Excess sodium hydroxide converts zinc hydroxide into water soluble sodium zincate.

Complete answer:
The reaction of colourless solution zinc chloride with silver nitrate solution forms silver chloride. Silver chloride is present in the form of white precipitate and is labeled as (B).
\[{\rm{ZnC}}{{\rm{l}}_{\rm{2}}} + {\rm{2AgN}}{{\rm{O}}_{\rm{3}}}{\rm{ }} \to {\rm{ 2AgCl}} + {\rm{ Zn}}{\left( {{\rm{N}}{{\rm{O}}_{\rm{3}}}} \right)_{\rm{2}}}\]

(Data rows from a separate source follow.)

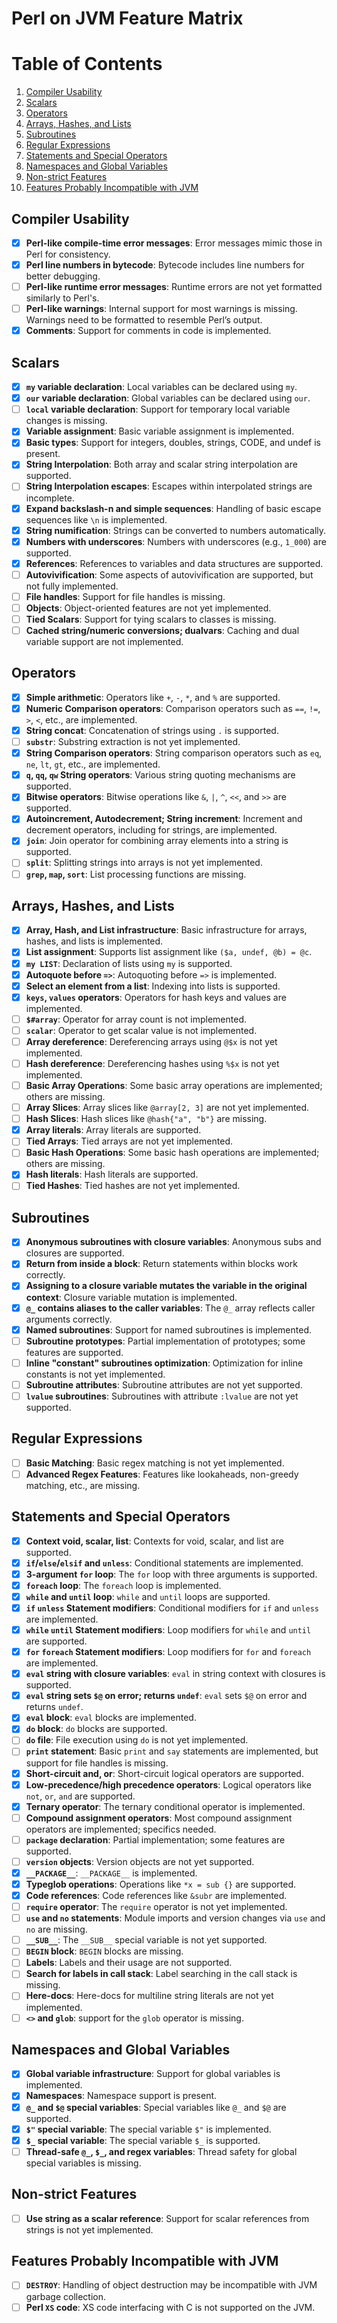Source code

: # Perl on JVM Feature Matrix

# Table of Contents

1. [Compiler Usability](#compiler-usability)
2. [Scalars](#scalars)
3. [Operators](#operators)
4. [Arrays, Hashes, and Lists](#arrays-hashes-and-lists)
5. [Subroutines](#subroutines)
6. [Regular Expressions](#regular-expressions)
7. [Statements and Special Operators](#statements-and-special-operators)
8. [Namespaces and Global Variables](#namespaces-and-global-variables)
9. [Non-strict Features](#non-strict-features)
10. [Features Probably Incompatible with JVM](#features-probably-incompatible-with-jvm)

## Compiler Usability
- [x] **Perl-like compile-time error messages**: Error messages mimic those in Perl for consistency.
- [x] **Perl line numbers in bytecode**: Bytecode includes line numbers for better debugging.
- [ ] **Perl-like runtime error messages**: Runtime errors are not yet formatted similarly to Perl's.
- [ ] **Perl-like warnings**: Internal support for most warnings is missing. Warnings need to be formatted to resemble Perl’s output.
- [x] **Comments**: Support for comments in code is implemented.

## Scalars
- [x] **`my` variable declaration**: Local variables can be declared using `my`.
- [x] **`our` variable declaration**: Global variables can be declared using `our`.
- [ ] **`local` variable declaration**: Support for temporary local variable changes is missing.
- [x] **Variable assignment**: Basic variable assignment is implemented.
- [x] **Basic types**: Support for integers, doubles, strings, CODE, and undef is present.
- [x] **String Interpolation**: Both array and scalar string interpolation are supported.
- [ ] **String Interpolation escapes**: Escapes within interpolated strings are incomplete.
- [x] **Expand backslash-n and simple sequences**: Handling of basic escape sequences like `\n` is implemented.
- [x] **String numification**: Strings can be converted to numbers automatically.
- [x] **Numbers with underscores**: Numbers with underscores (e.g., `1_000`) are supported.
- [x] **References**: References to variables and data structures are supported.
- [ ] **Autovivification**: Some aspects of autovivification are supported, but not fully implemented.
- [ ] **File handles**: Support for file handles is missing.
- [ ] **Objects**: Object-oriented features are not yet implemented.
- [ ] **Tied Scalars**: Support for tying scalars to classes is missing.
- [ ] **Cached string/numeric conversions; dualvars**: Caching and dual variable support are not implemented.

## Operators
- [x] **Simple arithmetic**: Operators like `+`, `-`, `*`, and `%` are supported.
- [x] **Numeric Comparison operators**: Comparison operators such as `==`, `!=`, `>`, `<`, etc., are implemented.
- [x] **String concat**: Concatenation of strings using `.` is supported.
- [ ] **`substr`**: Substring extraction is not yet implemented.
- [x] **String Comparison operators**: String comparison operators such as `eq`, `ne`, `lt`, `gt`, etc., are implemented.
- [x] **`q`, `qq`, `qw` String operators**: Various string quoting mechanisms are supported.
- [x] **Bitwise operators**: Bitwise operations like `&`, `|`, `^`, `<<`, and `>>` are supported.
- [x] **Autoincrement, Autodecrement; String increment**: Increment and decrement operators, including for strings, are implemented.
- [x] **`join`**: Join operator for combining array elements into a string is supported.
- [ ] **`split`**: Splitting strings into arrays is not yet implemented.
- [ ] **`grep`, `map`, `sort`**: List processing functions are missing.

## Arrays, Hashes, and Lists
- [x] **Array, Hash, and List infrastructure**: Basic infrastructure for arrays, hashes, and lists is implemented.
- [x] **List assignment**: Supports list assignment like `($a, undef, @b) = @c`.
- [x] **`my LIST`**: Declaration of lists using `my` is supported.
- [x] **Autoquote before `=>`**: Autoquoting before `=>` is implemented.
- [x] **Select an element from a list**: Indexing into lists is supported.
- [x] **`keys`, `values` operators**: Operators for hash keys and values are implemented.
- [ ] **`$#array`**: Operator for array count is not implemented.
- [ ] **`scalar`**: Operator to get scalar value is not implemented.
- [ ] **Array dereference**: Dereferencing arrays using `@$x` is not yet implemented.
- [ ] **Hash dereference**: Dereferencing hashes using `%$x` is not yet implemented.
- [ ] **Basic Array Operations**: Some basic array operations are implemented; others are missing.
- [ ] **Array Slices**: Array slices like `@array[2, 3]` are not yet implemented.
- [ ] **Hash Slices**: Hash slices like `@hash{"a", "b"}` are missing.
- [x] **Array literals**: Array literals are supported.
- [ ] **Tied Arrays**: Tied arrays are not yet implemented.
- [ ] **Basic Hash Operations**: Some basic hash operations are implemented; others are missing.
- [x] **Hash literals**: Hash literals are supported.
- [ ] **Tied Hashes**: Tied hashes are not yet implemented.

## Subroutines
- [x] **Anonymous subroutines with closure variables**: Anonymous subs and closures are supported.
- [x] **Return from inside a block**: Return statements within blocks work correctly.
- [x] **Assigning to a closure variable mutates the variable in the original context**: Closure variable mutation is implemented.
- [x] **`@_` contains aliases to the caller variables**: The `@_` array reflects caller arguments correctly.
- [x] **Named subroutines**: Support for named subroutines is implemented.
- [ ] **Subroutine prototypes**: Partial implementation of prototypes; some features are supported.
- [ ] **Inline "constant" subroutines optimization**: Optimization for inline constants is not yet implemented.
- [ ] **Subroutine attributes**: Subroutine attributes are not yet supported.
- [ ] **`lvalue` subroutines**: Subroutines with attribute `:lvalue` are not yet supported.

## Regular Expressions
- [ ] **Basic Matching**: Basic regex matching is not yet implemented.
- [ ] **Advanced Regex Features**: Features like lookaheads, non-greedy matching, etc., are missing.

## Statements and Special Operators
- [x] **Context void, scalar, list**: Contexts for void, scalar, and list are supported.
- [x] **`if`/`else`/`elsif` and `unless`**: Conditional statements are implemented.
- [x] **3-argument `for` loop**: The `for` loop with three arguments is supported.
- [x] **`foreach` loop**: The `foreach` loop is implemented.
- [x] **`while` and `until` loop**: `while` and `until` loops are supported.
- [x] **`if` `unless` Statement modifiers**: Conditional modifiers for `if` and `unless` are implemented.
- [x] **`while` `until` Statement modifiers**: Loop modifiers for `while` and `until` are supported.
- [x] **`for` `foreach` Statement modifiers**: Loop modifiers for `for` and `foreach` are implemented.
- [x] **`eval` string with closure variables**: `eval` in string context with closures is supported.
- [x] **`eval` string sets `$@` on error; returns `undef`**: `eval` sets `$@` on error and returns `undef`.
- [x] **`eval` block**: `eval` blocks are implemented.
- [x] **`do` block**: `do` blocks are supported.
- [ ] **`do` file**: File execution using `do` is not yet implemented.
- [ ] **`print` statement**: Basic `print` and `say` statements are implemented, but support for file handles is missing.
- [x] **Short-circuit and, or**: Short-circuit logical operators are supported.
- [x] **Low-precedence/high precedence operators**: Logical operators like `not`, `or`, `and` are supported.
- [x] **Ternary operator**: The ternary conditional operator is implemented.
- [ ] **Compound assignment operators**: Most compound assignment operators are implemented; specifics needed.
- [ ] **`package` declaration**: Partial implementation; some features are supported.
- [ ] **`version` objects**: Version objects are not yet supported.
- [x] **`__PACKAGE__`**: `__PACKAGE__` is implemented.
- [x] **Typeglob operations**: Operations like `*x = sub {}` are supported.
- [x] **Code references**: Code references like `&subr` are implemented.
- [ ] **`require` operator**: The `require` operator is not yet implemented.
- [ ] **`use` and `no` statements**: Module imports and version changes via `use` and `no` are missing.
- [ ] **`__SUB__`**: The `__SUB__` special variable is not yet supported.
- [ ] **`BEGIN` block**: `BEGIN` blocks are missing.
- [ ] **Labels**: Labels and their usage are not supported.
- [ ] **Search for labels in call stack**: Label searching in the call stack is missing.
- [ ] **Here-docs**: Here-docs for multiline string literals are not yet implemented.
- [ ] **`<>` and `glob`**: support for the `glob` operator is missing.

## Namespaces and Global Variables
- [x] **Global variable infrastructure**: Support for global variables is implemented.
- [x] **Namespaces**: Namespace support is present.
- [x] **`@_` and `$@` special variables**: Special variables like `@_` and `$@` are supported.
- [x] **`$"` special variable**: The special variable `$"` is implemented.
- [x] **`$_` special variable**: The special variable `$_` is supported.
- [ ] **Thread-safe `@_`, `$_`, and regex variables**: Thread safety for global special variables is missing.

## Non-strict Features
- [ ] **Use string as a scalar reference**: Support for scalar references from strings is not yet implemented.

## Features Probably Incompatible with JVM
- [ ] **`DESTROY`**: Handling of object destruction may be incompatible with JVM garbage collection.
- [ ] **Perl `XS` code**: XS code interfacing with C is not supported on the JVM.
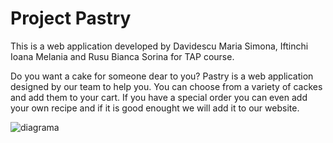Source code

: # Project Pastry
This is a web application developed by Davidescu Maria Simona, Iftinchi Ioana Melania and Rusu Bianca Sorina for TAP course.

Do you want a cake for someone dear to you? Pastry is a web application designed by our team to help you. You can choose from a variety of cackes and add them to your cart. 
If you have a special order you can even add your own recipe and if it is good enought we will add it to our website.

![diagrama](https://user-images.githubusercontent.com/76125731/118370084-bde88000-b5ae-11eb-9acb-604c9cc86503.png)
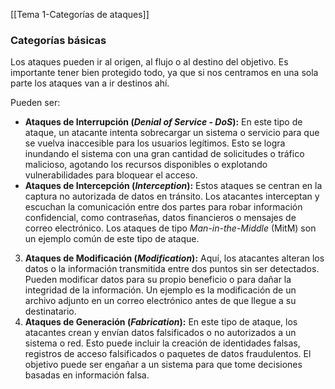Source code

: [[Tema 1-Categorías de ataques]]

### Categorías básicas
Los ataques pueden ir al origen, al flujo o al destino del objetivo. Es importante tener bien protegido todo, ya que si nos centramos en una sola parte los ataques van a ir destinos ahí.

Pueden ser:
+ **Ataques de Interrupción (*Denial of Service - DoS*):** En este tipo de ataque, un atacante intenta sobrecargar un sistema o servicio para que se vuelva inaccesible para los usuarios legítimos. Esto se logra inundando el sistema con una gran cantidad de solicitudes o tráfico malicioso, agotando los recursos disponibles o explotando vulnerabilidades para bloquear el acceso.
+ **Ataques de Intercepción (*Interception*):** Estos ataques se centran en la captura no autorizada de datos en tránsito. Los atacantes interceptan y escuchan la comunicación entre dos partes para robar información confidencial, como contraseñas, datos financieros o mensajes de correo electrónico. Los ataques de tipo *Man-in-the-Middle* (MitM) son un ejemplo común de este tipo de ataque.
3. **Ataques de Modificación (*Modification*):** Aquí, los atacantes alteran los datos o la información transmitida entre dos puntos sin ser detectados. Pueden modificar datos para su propio beneficio o para dañar la integridad de la información. Un ejemplo es la modificación de un archivo adjunto en un correo electrónico antes de que llegue a su destinatario.
4. **Ataques de Generación (*Fabrication*):** En este tipo de ataque, los atacantes crean y envían datos falsificados o no autorizados a un sistema o red. Esto puede incluir la creación de identidades falsas, registros de acceso falsificados o paquetes de datos fraudulentos. El objetivo puede ser engañar a un sistema para que tome decisiones basadas en información falsa.
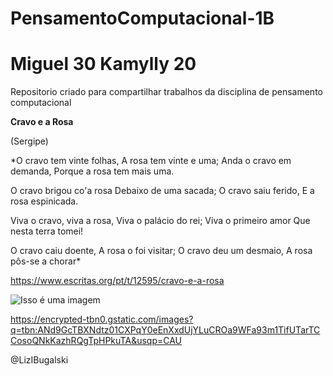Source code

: # PensamentoComputacional-1B 

# Miguel 30 Kamylly 20
Repositorio criado para compartilhar trabalhos da disciplina de pensamento computacional

**Cravo e a Rosa**

(Sergipe)

*O cravo tem vinte folhas,
A rosa tem vinte e uma;
Anda o cravo em demanda,
Porque a rosa tem mais uma.

O cravo brigou co'a rosa
Debaixo de uma sacada;
O cravo saiu ferido,
E a rosa espinicada.

Viva o cravo, viva a rosa,
Viva o palácio do rei;
Viva o primeiro amor
Que nesta terra tomei!

O cravo caiu doente,
A rosa o foi visitar;
O cravo deu um desmaio,
A rosa pôs-se a chorar*

https://www.escritas.org/pt/t/12595/cravo-e-a-rosa

![Isso é uma imagem](https://encrypted-tbn0.gstatic.com/images?q=tbn:ANd9GcTBXNdtz01CXPqY0eEnXxdUjYLuCROa9WFa93m1TifUTarTCCosoQNkKazhRQgTpHPkuTA&usqp=CAU)

https://encrypted-tbn0.gstatic.com/images?q=tbn:ANd9GcTBXNdtz01CXPqY0eEnXxdUjYLuCROa9WFa93m1TifUTarTCCosoQNkKazhRQgTpHPkuTA&usqp=CAU

@LizIBugalski
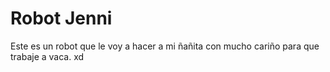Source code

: 
# Robot Jenni

Este es un robot que le voy a hacer a mi ñañita con mucho cariño para que trabaje a vaca. xd

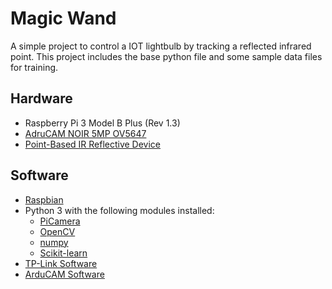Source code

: # Magic Wand

A simple project to control a IOT lightbulb by tracking a reflected infrared point. This project includes the base python file and some sample data files for training.

## Hardware
* Raspberry Pi 3 Model B Plus (Rev 1.3)
* [AdruCAM NOIR 5MP OV5647](https://smile.amazon.com/dp/B083514WC2/ref=cm_sw_em_r_mt_dp_U_CT-XEb9GKXEKH)
* [Point-Based IR Reflective Device](https://shop.universalorlando.com/c/Harry-Potter-Interactive-Wands.html)

## Software
* [Raspbian](https://www.raspberrypi.org/downloads/raspbian/)
* Python 3 with the following modules installed:
  * [PiCamera](https://picamera.readthedocs.io/en/release-1.13/)
  * [OpenCV](https://opencv.org/)
  * [numpy](https://numpy.org/)
  * [Scikit-learn](https://scikit-learn.org/stable/index.html)
* [TP-Link Software](https://www.npmjs.com/package/tplink-lightbulb)
* [ArduCAM Software](https://github.com/ArduCAM/RPI_Motorized_IRCut_Control)

## 
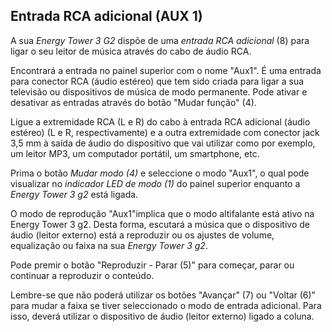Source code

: ## Entrada RCA adicional (AUX 1)

A sua *Energy Tower 3 G2* dispõe de uma *entrada RCA adicional* (8) para ligar o seu leitor de música através do cabo de áudio RCA.

Encontrará a entrada no painel superior com o nome "Aux1". É uma entrada para conector RCA (áudio estéreo) que tem sido criada para ligar a sua televisão ou dispositivos de música de modo permanente. Pode ativar e desativar as entradas através do botão "Mudar função" (4).

Ligue a extremidade RCA (L e R) do cabo à entrada RCA adicional (áudio estéreo) (L e R, respectivamente) e a outra extremidade com conector jack 3,5 mm à saída de áudio do dispositivo que vai utilizar como por exemplo, um leitor MP3, um computador portátil, um smartphone, etc. 

Prima o botão *Mudar modo (4)* e seleccione o modo "Aux1", o qual pode visualizar no *indicador LED de modo (1)* do painel superior enquanto a *Energy Tower 3 g2* está ligada.

O modo de reprodução "Aux1"implica que o modo altifalante está ativo na Energy Tower 3 g2. Desta forma, escutará a música que o dispositivo de áudio (leitor externo) está a reproduzir ou os ajustes de volume, equalização ou faixa na sua *Energy Tower 3 g2*.

Pode premir o botão "Reproduzir - Parar (5)" para começar, parar ou continuar a reproduzir o conteúdo.

Lembre-se que não poderá utilizar os botões "Avançar" (7) ou "Voltar (6)" para mudar a faixa se tiver seleccionado o modo de entrada adicional. Para isso, deverá utilizar o dispositivo de áudio (leitor externo) ligado a coluna.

In presence of aqueous ammonia, silver chloride dissolves as it forms a soluble complex. This complex contains one silver atom, one chlorine atom and two ammonia molecules.
\[{\rm{AgCl}} + {\rm{2N}}{{\rm{H}}_{\rm{3}}}{\rm{ }} \to {\rm{ }}\left[ {{\rm{Ag}}{{\left( {{\rm{N}}{{\rm{H}}_{\rm{3}}}} \right)}_{\rm{2}}}} \right]{\rm{Cl}}\]
The reaction of colourless solution of zinc chloride with sodium hydroxide gives zinc hydroxide. Zinc hydroxide is present as a white precipitate and is labeled as (C). This white precipitate of zinc hydroxide is soluble in excess of sodium hydroxide solution, as it forms sodium zincate. Sodium zincate is labeled as (D).
\[{\rm{ZnC}}{{\rm{l}}_{\rm{2}}}{\rm{ + 2NaOH}} \to {\rm{Zn(OH}}{{\rm{)}}_{\rm{2}}}{\rm{ + 2NaCl}} \\
{\rm{Zn(OH}}{{\rm{)}}_{\rm{2}}}{\rm{ + 2NaOH}} \to {\rm{N}}{{\rm{a}}_{\rm{2}}}{\rm{Zn}}{{\rm{O}}_{\rm{2}}}{\rm{ + 2}}{{\rm{H}}_{\rm{2}}}{\rm{O}} \\\]
The reaction of sodium zincate with hydrogen sulphide gives zinc sulphide. Zinc sulphide is present in the form of white precipitate and is labeled as (E).
\[{\rm{N}}{{\rm{a}}_{\rm{2}}}{\rm{Zn}}{{\rm{O}}_{\rm{2}}}{\rm{ + }}{{\rm{H}}_{\rm{2}}}{\rm{S}} \to {\rm{ZnS + 2NaOH}}\]

Note: In the qualitative analysis, the presence of chloride anion can be detected by reaction with silver nitrate solution to form a white precipitate of silver chloride. Similarly, the presence of zinc cations can be detected by the reaction with sodium hydroxide solution. Zinc cations react with sodium hydroxide to form a precipitate that dissolves in excess of sodium hydroxide solution.